In order to provide forecasts that are useful for stakeholders, greater focus is needed on higher resolution global and regional models, that are able to resolve processes occurring on the shelf or at scales relevant for coastal topography (e.g., embayments, fjords, coral atolls, etc.). Regional models, which are currently under development for some regions173, should include biogeochemistry, and be used for prediction and projection applications. The availability of observations at these scales is also critical for model development and validation.

While many studies have discussed MHW impacts, this area of research is still evolving. For example, some long-lasting MHW impacts are just emerging, like the decline of the humpback whales in the North Pacific since 2014, attributed to loss of prey after the 2014-16 MHW174. Conversely, other research suggests that MHWs are not a dominant driver of change in demersal fishes over the recent decades87. Aspects in need of further research include: (1) influence of MHWs on local atmospheric extremes, like atmospheric rivers and heatwaves; (2) connections between temperature extremes and oceanic biogeochemical extremes32,133; and (3) long-term and cumulative consequences of MHWs on marine life across trophic levels, as well as assessment of recovery times in different regions. Also, given the reported impact of MHWs on air-sea CO2 fluxes69 and their documented association with cloud feedback in some regions107,108, a deeper exploration of possible MHW influences on the Earth’s carbon and radiation budgets may be important.
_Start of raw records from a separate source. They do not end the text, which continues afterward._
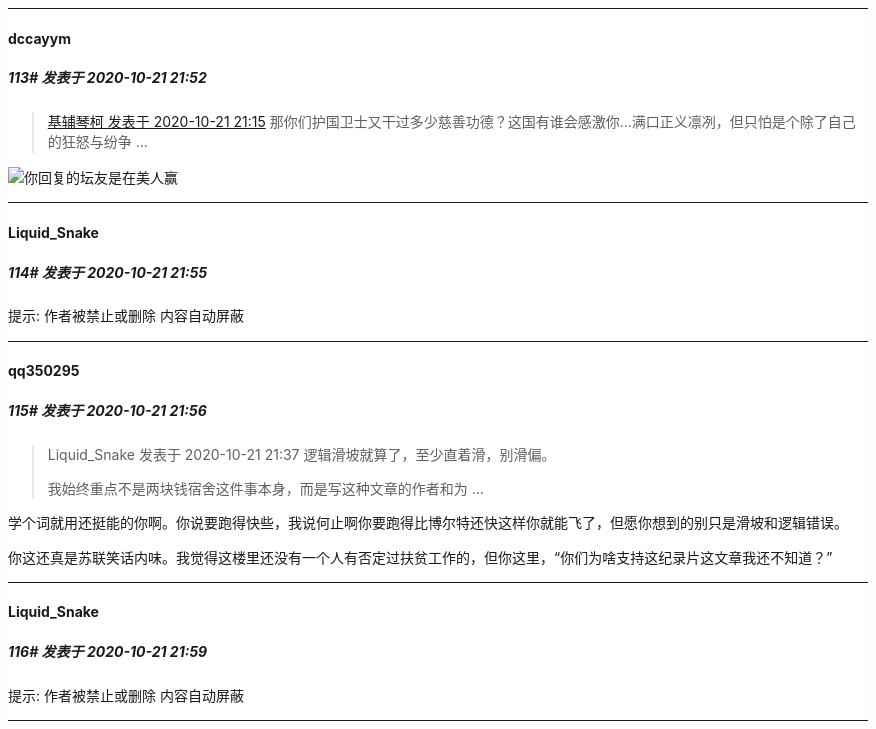 





*****

####  dccayym  
##### 113#       发表于 2020-10-21 21:52



<blockquote><a href="httphttps://bbs.saraba1st.com/2b/forum.php?mod=redirect&amp;goto=findpost&amp;pid=49119370&amp;ptid=1966271" target="_blank">基辅琴柯 发表于 2020-10-21 21:15</a>
那你们护国卫士又干过多少慈善功德？这国有谁会感激你...满口正义凛冽，但只怕是个除了自己的狂怒与纷争 ...</blockquote>
<img src="https://static.saraba1st.com/image/smiley/face2017/065.png" referrerpolicy="no-referrer">你回复的坛友是在美人赢







*****

####  Liquid_Snake  
##### 114#       发表于 2020-10-21 21:55

提示: 作者被禁止或删除 内容自动屏蔽



*****

####  qq350295  
##### 115#       发表于 2020-10-21 21:56



<blockquote>Liquid_Snake 发表于 2020-10-21 21:37
逻辑滑坡就算了，至少直着滑，别滑偏。

我始终重点不是两块钱宿舍这件事本身，而是写这种文章的作者和为 ...</blockquote>
学个词就用还挺能的你啊。你说要跑得快些，我说何止啊你要跑得比博尔特还快这样你就能飞了，但愿你想到的别只是滑坡和逻辑错误。


你这还真是苏联笑话内味。我觉得这楼里还没有一个人有否定过扶贫工作的，但你这里，“你们为啥支持这纪录片这文章我还不知道？”







*****

####  Liquid_Snake  
##### 116#       发表于 2020-10-21 21:59

提示: 作者被禁止或删除 内容自动屏蔽



*****
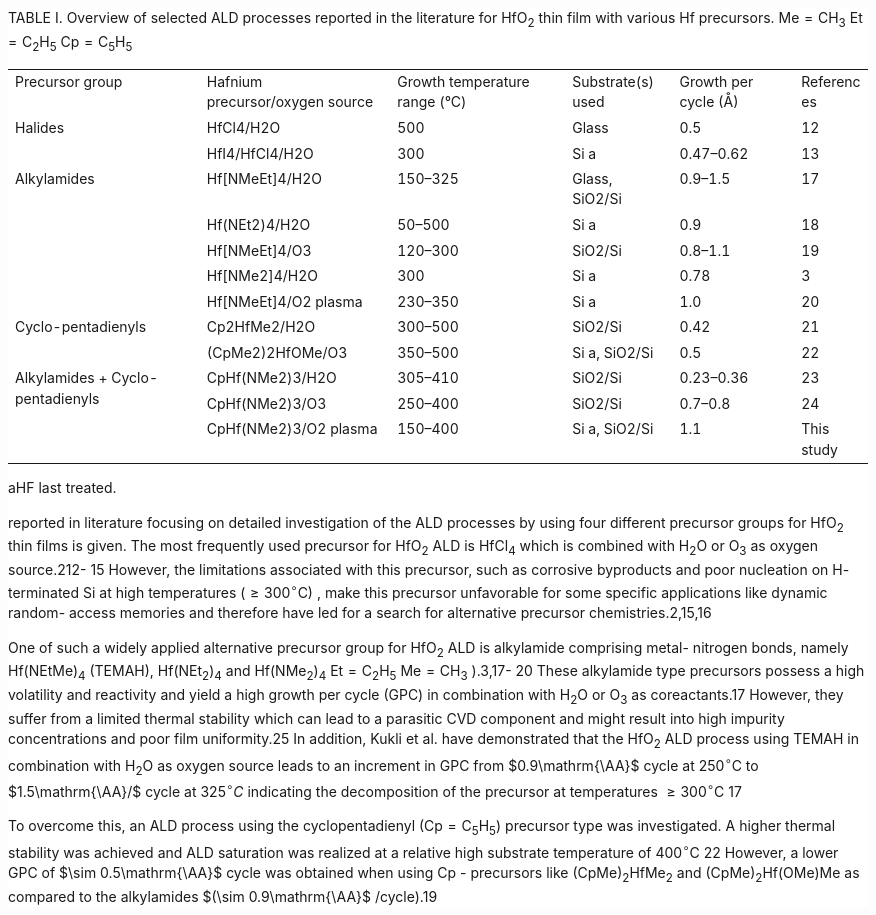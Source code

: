 TABLE I. Overview of selected ALD processes reported in the literature for  $\mathrm{HfO_2}$  thin film with various Hf precursors.  $\mathrm{Me} = \mathrm{CH}_3$ $\mathrm{Et} = \mathrm{C}_2\mathrm{H}_5$ $\mathrm{Cp} = \mathrm{C}_5\mathrm{H}_5$  

<table><tr><td>Precursor group</td><td>Hafnium precursor/oxygen source</td><td>Growth temperature range (°C)</td><td>Substrate(s) used</td><td>Growth per cycle (Å)</td><td>References</td></tr><tr><td rowspan="2">Halides</td><td>HfCl4/H2O</td><td>500</td><td>Glass</td><td>0.5</td><td>12</td></tr><tr><td>HfI4/HfCl4/H2O</td><td>300</td><td>Si a</td><td>0.47–0.62</td><td>13</td></tr><tr><td rowspan="5">Alkylamides</td><td>Hf[NMeEt]4/H2O</td><td>150–325</td><td>Glass, SiO2/Si</td><td>0.9–1.5</td><td>17</td></tr><tr><td>Hf(NEt2)4/H2O</td><td>50–500</td><td>Si a</td><td>0.9</td><td>18</td></tr><tr><td>Hf[NMeEt]4/O3</td><td>120–300</td><td>SiO2/Si</td><td>0.8–1.1</td><td>19</td></tr><tr><td>Hf[NMe2]4/H2O</td><td>300</td><td>Si a</td><td>0.78</td><td>3</td></tr><tr><td>Hf[NMeEt]4/O2 plasma</td><td>230–350</td><td>Si a</td><td>1.0</td><td>20</td></tr><tr><td rowspan="2">Cyclo-pentadienyls</td><td>Cp2HfMe2/H2O</td><td>300–500</td><td>SiO2/Si</td><td>0.42</td><td>21</td></tr><tr><td>(CpMe2)2HfOMe/O3</td><td>350–500</td><td>Si a, SiO2/Si</td><td>0.5</td><td>22</td></tr><tr><td rowspan="3">Alkylamides + Cyclo-pentadienyls</td><td>CpHf(NMe2)3/H2O</td><td>305–410</td><td>SiO2/Si</td><td>0.23–0.36</td><td>23</td></tr><tr><td>CpHf(NMe2)3/O3</td><td>250–400</td><td>SiO2/Si</td><td>0.7–0.8</td><td>24</td></tr><tr><td>CpHf(NMe2)3/O2 plasma</td><td>150–400</td><td>Si a, SiO2/Si</td><td>1.1</td><td>This study</td></tr></table>

aHF last treated.

reported in literature focusing on detailed investigation of the ALD processes by using four different precursor groups for  $\mathrm{HfO_2}$  thin films is given. The most frequently used precursor for  $\mathrm{HfO_2}$  ALD is  $\mathrm{HfCl_4}$  which is combined with  $\mathrm{H}_2\mathrm{O}$  or  $\mathrm{O_3}$  as oxygen source.212- 15 However, the limitations associated with this precursor, such as corrosive byproducts and poor nucleation on H- terminated Si at high temperatures  $(\geq 300^{\circ}\mathrm{C})$  , make this precursor unfavorable for some specific applications like dynamic random- access memories and therefore have led for a search for alternative precursor chemistries.2,15,16

One of such a widely applied alternative precursor group for  $\mathrm{HfO_2}$  ALD is alkylamide comprising metal- nitrogen bonds, namely  $\mathrm{Hf(NEtMe)_4}$  (TEMAH),  $\mathrm{Hf(NEt_2)_4}$  and  $\mathrm{Hf(NMe_2)_4}$ $\mathrm{Et} = \mathrm{C}_2\mathrm{H}_5$ $\mathrm{Me} = \mathrm{CH}_3$  ).3,17- 20 These alkylamide type precursors possess a high volatility and reactivity and yield a high growth per cycle (GPC) in combination with  $\mathrm{H}_2\mathrm{O}$  or  $\mathrm{O_3}$  as coreactants.17 However, they suffer from a limited thermal stability which can lead to a parasitic CVD component and might result into high impurity concentrations and poor film uniformity.25 In addition, Kukli et al. have demonstrated that the  $\mathrm{HfO_2}$  ALD process using TEMAH in combination with  $\mathrm{H}_2\mathrm{O}$  as oxygen source leads to an increment in GPC from  $0.9\mathrm{\AA}$  cycle at  $250^{\circ}\mathrm{C}$  to  $1.5\mathrm{\AA}/$  cycle at  $325^{\circ}C$  indicating the decomposition of the precursor at temperatures  $\geq 300^{\circ}\mathrm{C}$  17

To overcome this, an ALD process using the cyclopentadienyl  $(\mathrm{Cp} = \mathrm{C}_5\mathrm{H}_5)$  precursor type was investigated. A higher thermal stability was achieved and ALD saturation was realized at a relative high substrate temperature of  $400^{\circ}\mathrm{C}$  22 However, a lower GPC of  $\sim 0.5\mathrm{\AA}$  cycle was obtained when using  $\mathrm{Cp}$  - precursors like  $(\mathrm{CpMe})_2\mathrm{HfMe}_2$  and  $(\mathrm{CpMe})_2\mathrm{Hf(OMe)Me}$  as compared to the alkylamides  $(\sim 0.9\mathrm{\AA}$  /cycle).19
Observations of physical, biogeochemical and ecological quantities, at the surface and especially in the ocean subsurface, are key to all of the above aspects of MHW research. Given that MHWs can occur anytime, anywhere, concerted efforts to improve our global capacity to observe the state of the ocean both at the surface and in the subsurface are needed to properly monitor MHWs and their cascading impacts, as well as to constrain ocean reanalyses and assess model performance. Sustained observations, both globally (e.g., satellite, (deep-) Argo) or regionally (e.g., moorings), in conjunction with ocean reanalyses and long time series from empirical models, are necessary to examine long-term changes in ocean properties and robustly assess the statistics of extreme warm events relative to those long-term changes. On the other hand, systems that can be rapidly deployed for real-time monitoring (Box 2), provide not only a comprehensive characterization of individual events, but also immediate guidance to decision-makers. Such multi-platform systems, however, may not be feasible everywhere. Assessing which observations can most effectively monitor MHWs in different regions is a critical issue that the MHW community must address.

Enhanced understanding of MHWs and their impacts is essential to guide and support adaptation and mitigation strategies. The tremendous level of ecological, economical and societal losses resulting from these ocean extremes calls for urgent actions to drastically reduce greenhouse gas emissions in order to limit the devastating consequences of climate change.